Se desprendieron suavemente, mirándose a los ojos. Luego Molina bajó la cabeza y echó a andar hacia la puerta y salió sin mirar atrás, tirando fuertemente de Federico.

Seguidos de los tres agentes, Federico y Molina salieron a la escalera. En el portal se tropezaron con los ojos, todavía asustados, de la mujer del portero, quien los vio pasar con el rostro pegado a los cristales de su cuchitril como si fuera una alma en pena, inmóvil e inexpresiva.

Ya era casi mediodía, pero la mañana perseveraba en su frescura y en su limpidez como una muchacha recién salida del baño. La gente se había echado a la calle a gozar del sol y la de Goya parecía un paseo dominguero. Era un día más de fiesta y de victoria. Las banderas se mecían a impulsos de un vientecillo emperezado que soplaban las acacias. Se hacía notar, entre los transeúntes, los jóvenes y chiquillos de uno u otro sexo, uniformados. Muchas camisas azules y muchas boinas rojas. Y muchos sombreros también y muchas corbatas. Y se advertían un cierto envaramiento y una cierta tensión militares y un ademán combativo en las personas, y en el ambiente, como una incansable resonancia de estrofas y de músicas triunfales.

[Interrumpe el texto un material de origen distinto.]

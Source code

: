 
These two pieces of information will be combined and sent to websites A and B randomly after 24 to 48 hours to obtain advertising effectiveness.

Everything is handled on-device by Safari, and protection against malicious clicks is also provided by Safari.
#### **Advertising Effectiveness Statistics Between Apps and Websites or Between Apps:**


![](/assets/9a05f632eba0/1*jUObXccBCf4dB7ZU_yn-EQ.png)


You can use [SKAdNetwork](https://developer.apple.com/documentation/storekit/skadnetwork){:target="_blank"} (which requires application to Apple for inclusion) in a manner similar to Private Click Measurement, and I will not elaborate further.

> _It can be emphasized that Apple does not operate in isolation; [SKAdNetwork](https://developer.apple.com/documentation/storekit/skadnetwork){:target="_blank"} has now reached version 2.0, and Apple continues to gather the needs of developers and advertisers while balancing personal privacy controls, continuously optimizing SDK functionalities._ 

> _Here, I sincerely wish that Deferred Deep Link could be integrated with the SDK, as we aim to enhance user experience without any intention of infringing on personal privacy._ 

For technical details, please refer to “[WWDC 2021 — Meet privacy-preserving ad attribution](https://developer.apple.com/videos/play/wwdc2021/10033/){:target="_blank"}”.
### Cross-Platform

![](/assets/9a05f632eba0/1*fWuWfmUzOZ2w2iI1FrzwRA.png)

Olivares y Molina, flanqueados o seguidos de cerca por los policías, marchaban en silencio. A su paso, algunos transeúntes bajaban la cabeza; otros se paraban a mirarlos, con diferente y aun contradictoria expresión; pero la mayoría mostraba indiferencia por ellos. No faltó quien los señalara descaradamente mientras vertía un comentario a su acompañante. Sólo una mujer dijo en voz alta:

—¡Jesús, más presos!

Iban con la cabeza alta, no desafiante, pero tampoco humillados. Como si fueran de paseo. Sin embargo, buscaban ávidamente un destello de solidaridad en los ojos de los demás, y a veces lo encontraban, pero menos que el frío y la curiosidad hostil.

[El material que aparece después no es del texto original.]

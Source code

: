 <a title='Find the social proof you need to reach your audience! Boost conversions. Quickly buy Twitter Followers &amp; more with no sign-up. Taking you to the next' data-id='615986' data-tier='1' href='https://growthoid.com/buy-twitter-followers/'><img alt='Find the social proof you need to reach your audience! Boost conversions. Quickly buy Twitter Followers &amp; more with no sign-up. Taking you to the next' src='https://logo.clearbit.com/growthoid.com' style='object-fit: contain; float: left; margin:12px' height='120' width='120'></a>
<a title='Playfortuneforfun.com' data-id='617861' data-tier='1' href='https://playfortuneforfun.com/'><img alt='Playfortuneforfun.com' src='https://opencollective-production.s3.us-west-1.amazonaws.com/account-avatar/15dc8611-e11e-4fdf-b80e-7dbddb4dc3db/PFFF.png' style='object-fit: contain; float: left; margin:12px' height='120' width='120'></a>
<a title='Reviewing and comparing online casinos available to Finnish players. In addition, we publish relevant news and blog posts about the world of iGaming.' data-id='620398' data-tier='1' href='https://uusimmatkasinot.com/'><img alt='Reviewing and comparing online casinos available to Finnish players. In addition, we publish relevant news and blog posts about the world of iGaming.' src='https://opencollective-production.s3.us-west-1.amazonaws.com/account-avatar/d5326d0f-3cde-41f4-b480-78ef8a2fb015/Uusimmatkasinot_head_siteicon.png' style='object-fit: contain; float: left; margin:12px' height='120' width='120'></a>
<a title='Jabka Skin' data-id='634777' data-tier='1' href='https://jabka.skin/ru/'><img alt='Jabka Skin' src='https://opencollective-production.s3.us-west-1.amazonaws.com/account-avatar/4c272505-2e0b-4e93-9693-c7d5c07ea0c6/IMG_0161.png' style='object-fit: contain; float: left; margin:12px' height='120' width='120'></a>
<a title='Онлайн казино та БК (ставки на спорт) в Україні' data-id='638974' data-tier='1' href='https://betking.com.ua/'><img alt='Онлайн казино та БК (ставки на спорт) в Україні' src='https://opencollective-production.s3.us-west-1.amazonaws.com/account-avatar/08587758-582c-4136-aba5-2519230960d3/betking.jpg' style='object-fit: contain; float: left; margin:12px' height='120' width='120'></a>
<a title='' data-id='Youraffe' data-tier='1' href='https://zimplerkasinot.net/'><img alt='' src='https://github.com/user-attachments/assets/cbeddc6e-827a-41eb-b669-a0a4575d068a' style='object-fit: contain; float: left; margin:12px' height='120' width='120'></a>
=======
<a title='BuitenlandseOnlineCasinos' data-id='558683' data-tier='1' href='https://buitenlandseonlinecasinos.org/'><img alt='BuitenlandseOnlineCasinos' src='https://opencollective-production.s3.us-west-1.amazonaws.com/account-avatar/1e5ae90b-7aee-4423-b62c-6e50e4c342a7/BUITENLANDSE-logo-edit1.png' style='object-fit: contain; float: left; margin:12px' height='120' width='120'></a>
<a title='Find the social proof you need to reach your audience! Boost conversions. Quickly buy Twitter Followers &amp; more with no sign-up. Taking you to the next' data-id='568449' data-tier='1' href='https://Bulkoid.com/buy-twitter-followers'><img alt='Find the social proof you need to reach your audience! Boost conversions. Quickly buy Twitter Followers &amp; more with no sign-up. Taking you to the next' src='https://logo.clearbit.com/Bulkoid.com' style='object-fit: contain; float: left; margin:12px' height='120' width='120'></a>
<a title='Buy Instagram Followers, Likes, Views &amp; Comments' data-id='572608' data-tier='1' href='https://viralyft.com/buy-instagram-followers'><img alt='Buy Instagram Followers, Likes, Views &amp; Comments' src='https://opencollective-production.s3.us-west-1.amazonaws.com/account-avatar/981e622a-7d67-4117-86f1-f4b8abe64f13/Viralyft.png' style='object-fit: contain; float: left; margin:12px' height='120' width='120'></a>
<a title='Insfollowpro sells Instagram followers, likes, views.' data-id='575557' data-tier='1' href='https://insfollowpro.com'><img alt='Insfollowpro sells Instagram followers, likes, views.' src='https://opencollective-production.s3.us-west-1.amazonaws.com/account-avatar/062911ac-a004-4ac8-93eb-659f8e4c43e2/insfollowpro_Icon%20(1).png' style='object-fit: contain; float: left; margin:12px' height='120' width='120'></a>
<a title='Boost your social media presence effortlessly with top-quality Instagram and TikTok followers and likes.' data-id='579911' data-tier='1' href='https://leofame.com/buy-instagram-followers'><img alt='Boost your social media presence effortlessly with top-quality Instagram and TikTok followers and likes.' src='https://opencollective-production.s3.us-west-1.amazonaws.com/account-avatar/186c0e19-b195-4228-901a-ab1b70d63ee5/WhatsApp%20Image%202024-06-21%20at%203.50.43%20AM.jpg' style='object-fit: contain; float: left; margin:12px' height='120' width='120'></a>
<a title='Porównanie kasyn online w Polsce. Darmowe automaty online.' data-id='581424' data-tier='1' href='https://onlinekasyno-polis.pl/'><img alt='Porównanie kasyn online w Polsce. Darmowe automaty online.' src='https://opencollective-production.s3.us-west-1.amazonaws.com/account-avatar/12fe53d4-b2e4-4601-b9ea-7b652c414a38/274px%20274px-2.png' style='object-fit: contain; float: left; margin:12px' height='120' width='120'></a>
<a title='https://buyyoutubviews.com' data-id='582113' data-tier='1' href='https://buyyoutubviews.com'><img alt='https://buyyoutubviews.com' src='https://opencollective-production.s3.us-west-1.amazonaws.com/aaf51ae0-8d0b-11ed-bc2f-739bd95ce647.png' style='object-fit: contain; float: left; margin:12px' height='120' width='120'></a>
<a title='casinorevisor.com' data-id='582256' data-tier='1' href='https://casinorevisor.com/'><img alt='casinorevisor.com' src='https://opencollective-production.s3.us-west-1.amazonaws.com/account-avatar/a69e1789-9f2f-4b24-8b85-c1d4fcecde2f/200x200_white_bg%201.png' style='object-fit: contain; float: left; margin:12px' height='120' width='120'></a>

Tomaron un tranvía y quedaron situados en la plataforma de atrás. Allí encendieron un cigarrillo y, mientras los guardianes hablaban de sus cosas, aunque sin perderlos de vista, ellos pudieron también intercambiar impresiones.

—Ahora es cuando me siento tranquilo —dijo Olivares—. Prefiero, afrontar de una vez mi suerte a la inseguridad de estos últimos días.

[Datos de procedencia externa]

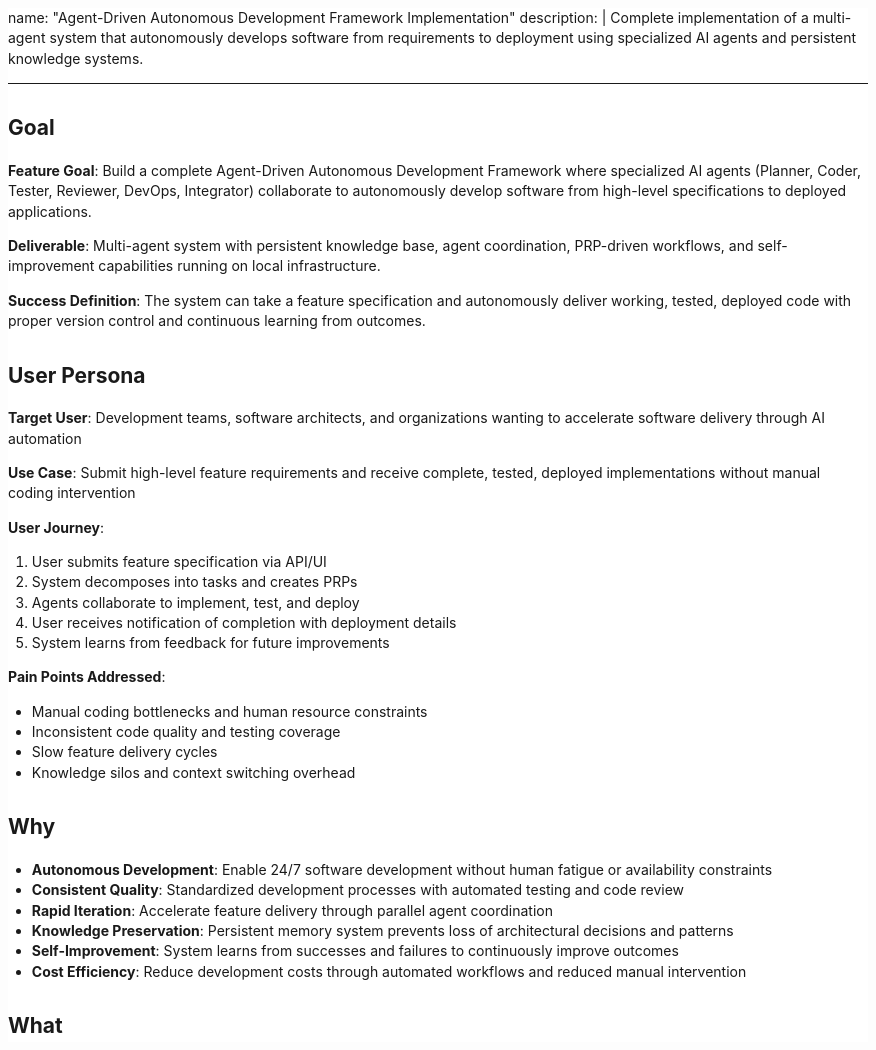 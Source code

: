 name: "Agent-Driven Autonomous Development Framework Implementation"
description: |
  Complete implementation of a multi-agent system that autonomously develops software from 
  requirements to deployment using specialized AI agents and persistent knowledge systems.

---

## Goal

**Feature Goal**: Build a complete Agent-Driven Autonomous Development Framework where specialized AI agents (Planner, Coder, Tester, Reviewer, DevOps, Integrator) collaborate to autonomously develop software from high-level specifications to deployed applications.

**Deliverable**: Multi-agent system with persistent knowledge base, agent coordination, PRP-driven workflows, and self-improvement capabilities running on local infrastructure.

**Success Definition**: The system can take a feature specification and autonomously deliver working, tested, deployed code with proper version control and continuous learning from outcomes.

## User Persona

**Target User**: Development teams, software architects, and organizations wanting to accelerate software delivery through AI automation

**Use Case**: Submit high-level feature requirements and receive complete, tested, deployed implementations without manual coding intervention

**User Journey**: 
1. User submits feature specification via API/UI
2. System decomposes into tasks and creates PRPs
3. Agents collaborate to implement, test, and deploy
4. User receives notification of completion with deployment details
5. System learns from feedback for future improvements

**Pain Points Addressed**: 
- Manual coding bottlenecks and human resource constraints
- Inconsistent code quality and testing coverage
- Slow feature delivery cycles
- Knowledge silos and context switching overhead

## Why

- **Autonomous Development**: Enable 24/7 software development without human fatigue or availability constraints
- **Consistent Quality**: Standardized development processes with automated testing and code review
- **Rapid Iteration**: Accelerate feature delivery through parallel agent coordination
- **Knowledge Preservation**: Persistent memory system prevents loss of architectural decisions and patterns
- **Self-Improvement**: System learns from successes and failures to continuously improve outcomes
- **Cost Efficiency**: Reduce development costs through automated workflows and reduced manual intervention

## What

—Lo que yo siento es que te hayan detenido por mi causa. Venían por mí y…

—Sí, ya me lo han dicho ellos. Pero es igual, Molina. Un día u otro hubieran venido también por mí. Así estaremos juntos —miró a los guardianes y luego dijo—: Lo que sí quisiera saber es de qué te acusan o nos acusan…

—No me lo han dicho. Creo que ni ellos mismos lo saben.

—Pues a mí me han hablado de pegarnos cuatro tiros…

—¡Bah, no hagas caso!

Sin embargo, aunque siguiera obstinado en rechazar lo peor, Olivares advirtió que Molina estaba muy afectado y que sus palabras carecían de aquella fuerza de convicción de otras veces.

Subían por los bulevares, soleados. En una parada, tomaron el tranvía dos sacerdotes; al verlos, se levantaron inmediatamente varios viajeros para ofrecerles su asiento en una verdadera porfía que ellos contemplaban sonrientes, hasta que al fin se decidieron por aceptar unos.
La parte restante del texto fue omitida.